Enclosure (Large), Curryhills, Co. Kildare
Co. Kildare |
Enclosures
In a field near Curryhills in County Kildare, something roughly circular and about 78 metres across lies invisible at ground level, detectable only from the air. No earthwork rises above the surface, no stones mark the boundary; what gives it away is the crop growing above it. In dry summers, buried features alter how plants draw moisture from the soil, and the result is a cropmark, a faint difference in colour or vigour across a field of grain that, from sufficient height, resolves into a clear geometric shape. It is one of the more quietly strange ways the Irish landscape reveals its own past.

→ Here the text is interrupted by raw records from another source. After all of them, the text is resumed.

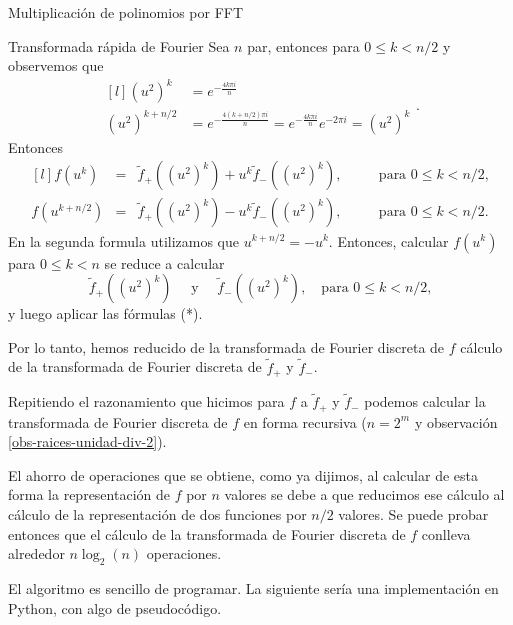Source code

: \begin{chapter}{Multiplicación de polinomios por FFT}
\begin{section}{Transformada rápida de Fourier}
        Sea $n$ par, entonces para $0 \le k <n/2$ y observemos que 
        \begin{equation*}
            \begin{matrix*}[l]
                (u^2)^k &= e^{-\frac{4k\pi i}{n}}   \\
                (u^2)^{k+ n/2} &= e^{-\frac{4(k+n/2)\pi i}{n}}= e^{-\frac{4k\pi i}{n}}e^{-2\pi i}= (u^2)^k
            \end{matrix*}. 
        \end{equation*}
        Entonces
        \begin{equation*}
            \begin{matrix*}[l]
                f(u^k) &=& \tilde{f}_+((u^2)^k) + u^k \tilde{f}_-((u^2)^k),& \quad &\text{para $0 \le k < n/2$,} \\
                f(u^{k+n/2}) &=& \tilde{f}_+((u^2)^k) - u^{k} \tilde{f}_-((u^2)^k),& \quad &\text{para $0 \le k < n/2$.}
            \end{matrix*} \tag{*}
        \end{equation*}
    En la segunda formula utilizamos que $u^{k + n/2}= -u^k$. Entonces, calcular $f(u^k)$ para $0 \le k < n$ se reduce a calcular 
    $$
    \tilde{f}_+((u^2)^k) \quad\text{ y }\quad  \tilde{f}_-((u^2)^k), \quad \text{para $0 \le k < n/2$,}
    $$
    y  luego  aplicar las fórmulas (*). 
    
    Por lo tanto, hemos reducido de la transformada de Fourier discreta de $f$  cálculo de la transformada de Fourier discreta de $\tilde{f}_+$ y $\tilde{f}_-$.
    
    Repitiendo el razonamiento  que hicimos para $f$  a  $\tilde{f}_+$ y $\tilde{f}_-$ podemos calcular la transformada de Fourier discreta de $f$ en forma recursiva ($n = 2^m$ y observación \ref{obs-raices-unidad-div-2}).
    
    El ahorro de operaciones que se obtiene, como ya dijimos, al calcular de esta forma la representación de $f$ por $n$ valores se debe a que reducimos ese cálculo al cálculo de la representación de  dos funciones por $n/2$ valores. Se puede probar entonces que el cálculo de la transformada de Fourier discreta de $f$ conlleva alrededor $n\log_2(n)$ operaciones.

    El algoritmo es sencillo de programar. La siguiente sería una implementación en Python,  con algo de pseudocódigo.
    

\end{section}
\end{chapter}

The enclosure at Curryhills came to light through aerial photographs taken from Google Earth on 28 June 2018. The imagery shows not only the roughly circular outline of the enclosure itself, with an entrance gap on its eastern side, but also what appears to be a radiating field system extending outward from it. Circular enclosures of this kind are found throughout Ireland and are typically associated with the early medieval period, though without excavation the date of any individual example remains uncertain. They functioned variously as farmsteads, places of assembly, or enclosures of ritual significance, and their diameters vary considerably; at approximately 78 metres, the Curryhills example sits toward the larger end of the range, which can sometimes indicate higher social status or a communal rather than domestic function. The accompanying field system, if that is what the radiating marks represent, would suggest the enclosure sat within a managed agricultural landscape rather than in isolation.